(DATA SUPPLIED)

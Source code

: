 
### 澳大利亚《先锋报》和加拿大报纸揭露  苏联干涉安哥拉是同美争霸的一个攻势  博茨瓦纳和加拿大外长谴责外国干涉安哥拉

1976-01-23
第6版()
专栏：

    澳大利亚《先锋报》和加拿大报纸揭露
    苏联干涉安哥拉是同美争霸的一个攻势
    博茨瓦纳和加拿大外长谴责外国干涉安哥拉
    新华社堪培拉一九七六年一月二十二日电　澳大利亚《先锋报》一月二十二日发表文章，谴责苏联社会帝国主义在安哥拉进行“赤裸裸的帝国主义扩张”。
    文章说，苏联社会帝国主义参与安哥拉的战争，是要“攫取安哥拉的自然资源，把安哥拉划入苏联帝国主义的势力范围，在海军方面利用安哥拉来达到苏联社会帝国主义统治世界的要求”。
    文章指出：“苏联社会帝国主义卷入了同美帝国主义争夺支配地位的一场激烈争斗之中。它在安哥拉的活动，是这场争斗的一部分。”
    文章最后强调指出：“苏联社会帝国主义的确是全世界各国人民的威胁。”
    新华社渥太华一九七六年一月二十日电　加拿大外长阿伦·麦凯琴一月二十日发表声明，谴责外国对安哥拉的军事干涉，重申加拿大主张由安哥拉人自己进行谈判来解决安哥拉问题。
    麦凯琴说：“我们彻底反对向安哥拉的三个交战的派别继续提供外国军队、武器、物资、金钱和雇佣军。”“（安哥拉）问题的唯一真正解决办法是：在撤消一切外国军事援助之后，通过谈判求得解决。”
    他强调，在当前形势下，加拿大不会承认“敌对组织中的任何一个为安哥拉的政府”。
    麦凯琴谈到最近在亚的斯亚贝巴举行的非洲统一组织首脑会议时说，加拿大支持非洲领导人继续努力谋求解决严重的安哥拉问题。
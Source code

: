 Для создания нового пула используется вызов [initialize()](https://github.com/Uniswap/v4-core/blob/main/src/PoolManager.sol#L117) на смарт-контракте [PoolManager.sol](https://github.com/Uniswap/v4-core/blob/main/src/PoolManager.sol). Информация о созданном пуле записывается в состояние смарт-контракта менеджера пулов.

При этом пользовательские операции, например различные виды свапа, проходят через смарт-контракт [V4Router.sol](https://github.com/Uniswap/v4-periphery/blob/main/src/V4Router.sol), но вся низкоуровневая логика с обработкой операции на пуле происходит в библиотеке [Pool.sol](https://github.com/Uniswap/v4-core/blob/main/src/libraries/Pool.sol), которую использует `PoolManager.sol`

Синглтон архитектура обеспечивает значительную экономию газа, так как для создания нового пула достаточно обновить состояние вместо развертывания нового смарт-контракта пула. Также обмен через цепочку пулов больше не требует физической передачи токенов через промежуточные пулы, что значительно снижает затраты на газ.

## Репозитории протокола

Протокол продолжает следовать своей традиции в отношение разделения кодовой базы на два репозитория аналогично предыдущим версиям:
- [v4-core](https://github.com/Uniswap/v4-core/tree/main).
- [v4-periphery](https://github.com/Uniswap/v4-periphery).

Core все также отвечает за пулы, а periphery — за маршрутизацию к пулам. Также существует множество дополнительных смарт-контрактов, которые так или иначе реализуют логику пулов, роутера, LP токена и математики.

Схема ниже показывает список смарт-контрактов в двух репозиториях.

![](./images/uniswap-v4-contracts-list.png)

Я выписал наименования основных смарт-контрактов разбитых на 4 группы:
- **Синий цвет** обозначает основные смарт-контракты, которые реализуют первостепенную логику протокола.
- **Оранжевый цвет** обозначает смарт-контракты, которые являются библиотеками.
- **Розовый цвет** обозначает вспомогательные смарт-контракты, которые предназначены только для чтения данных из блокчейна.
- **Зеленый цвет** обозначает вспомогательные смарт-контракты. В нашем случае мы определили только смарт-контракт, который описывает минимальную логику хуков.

(End DATA SUPPLIED)

Lines above that have "PoolManager": copy each of them.

FINISHED EXERCISE:
: Для создания нового пула используется вызов [initialize()](https://github.com/Uniswap/v4-core/blob/main/src/PoolManager.sol#L117) на смарт-контракте [PoolManager.sol](https://github.com/Uniswap/v4-core/blob/main/src/PoolManager.sol). Информация о созданном пуле записывается в состояние смарт-контракта менеджера пулов.
При этом пользовательские операции, например различные виды свапа, проходят через смарт-контракт [V4Router.sol](https://github.com/Uniswap/v4-periphery/blob/main/src/V4Router.sol), но вся низкоуровневая логика с обработкой операции на пуле происходит в библиотеке [Pool.sol](https://github.com/Uniswap/v4-core/blob/main/src/libraries/Pool.sol), которую использует `PoolManager.sol`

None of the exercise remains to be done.